What this task involves: Whenever a line in the entries includes the word "issues", copy that line out.

#### Dataset records ####

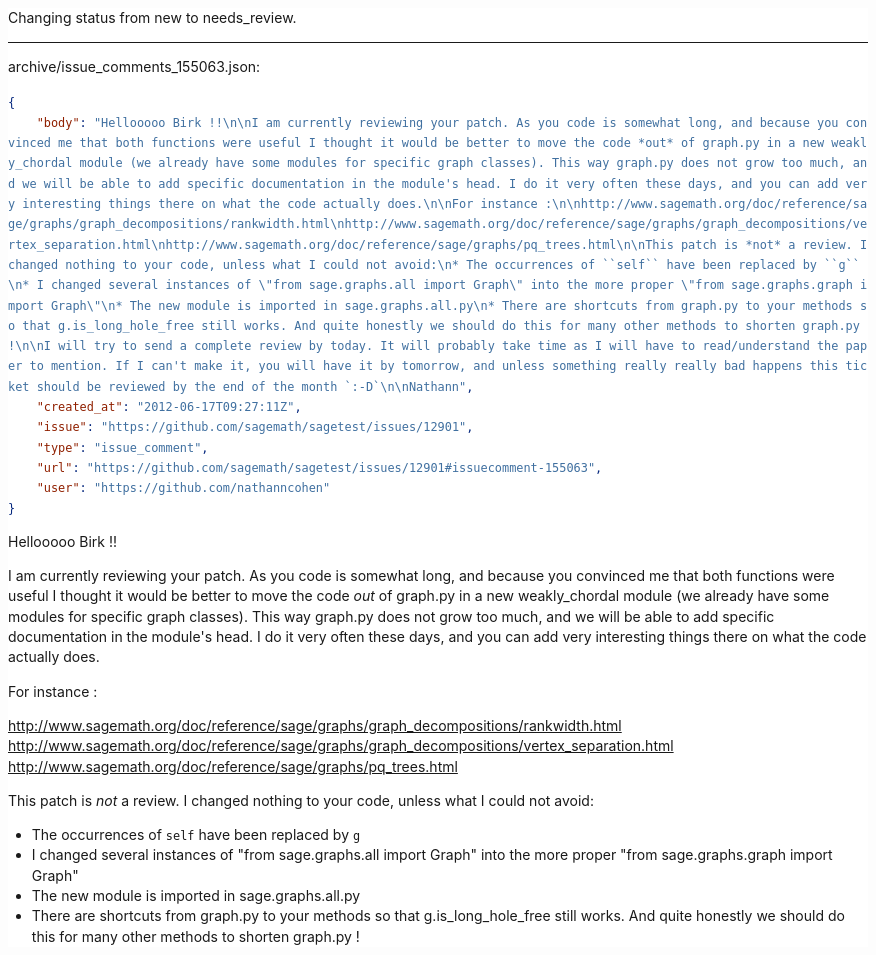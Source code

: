 Changing status from new to needs_review.



---

archive/issue_comments_155063.json:
```json
{
    "body": "Hellooooo Birk !!\n\nI am currently reviewing your patch. As you code is somewhat long, and because you convinced me that both functions were useful I thought it would be better to move the code *out* of graph.py in a new weakly_chordal module (we already have some modules for specific graph classes). This way graph.py does not grow too much, and we will be able to add specific documentation in the module's head. I do it very often these days, and you can add very interesting things there on what the code actually does.\n\nFor instance :\n\nhttp://www.sagemath.org/doc/reference/sage/graphs/graph_decompositions/rankwidth.html\nhttp://www.sagemath.org/doc/reference/sage/graphs/graph_decompositions/vertex_separation.html\nhttp://www.sagemath.org/doc/reference/sage/graphs/pq_trees.html\n\nThis patch is *not* a review. I changed nothing to your code, unless what I could not avoid:\n* The occurrences of ``self`` have been replaced by ``g``\n* I changed several instances of \"from sage.graphs.all import Graph\" into the more proper \"from sage.graphs.graph import Graph\"\n* The new module is imported in sage.graphs.all.py\n* There are shortcuts from graph.py to your methods so that g.is_long_hole_free still works. And quite honestly we should do this for many other methods to shorten graph.py !\n\nI will try to send a complete review by today. It will probably take time as I will have to read/understand the paper to mention. If I can't make it, you will have it by tomorrow, and unless something really really bad happens this ticket should be reviewed by the end of the month `:-D`\n\nNathann",
    "created_at": "2012-06-17T09:27:11Z",
    "issue": "https://github.com/sagemath/sagetest/issues/12901",
    "type": "issue_comment",
    "url": "https://github.com/sagemath/sagetest/issues/12901#issuecomment-155063",
    "user": "https://github.com/nathanncohen"
}
```

Hellooooo Birk !!

I am currently reviewing your patch. As you code is somewhat long, and because you convinced me that both functions were useful I thought it would be better to move the code *out* of graph.py in a new weakly_chordal module (we already have some modules for specific graph classes). This way graph.py does not grow too much, and we will be able to add specific documentation in the module's head. I do it very often these days, and you can add very interesting things there on what the code actually does.

For instance :

http://www.sagemath.org/doc/reference/sage/graphs/graph_decompositions/rankwidth.html
http://www.sagemath.org/doc/reference/sage/graphs/graph_decompositions/vertex_separation.html
http://www.sagemath.org/doc/reference/sage/graphs/pq_trees.html

This patch is *not* a review. I changed nothing to your code, unless what I could not avoid:
* The occurrences of ``self`` have been replaced by ``g``
* I changed several instances of "from sage.graphs.all import Graph" into the more proper "from sage.graphs.graph import Graph"
* The new module is imported in sage.graphs.all.py
* There are shortcuts from graph.py to your methods so that g.is_long_hole_free still works. And quite honestly we should do this for many other methods to shorten graph.py !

####

Response below:
    "issue": "https://github.com/sagemath/sagetest/issues/12901",
    "url": "https://github.com/sagemath/sagetest/issues/12901#issuecomment-155063",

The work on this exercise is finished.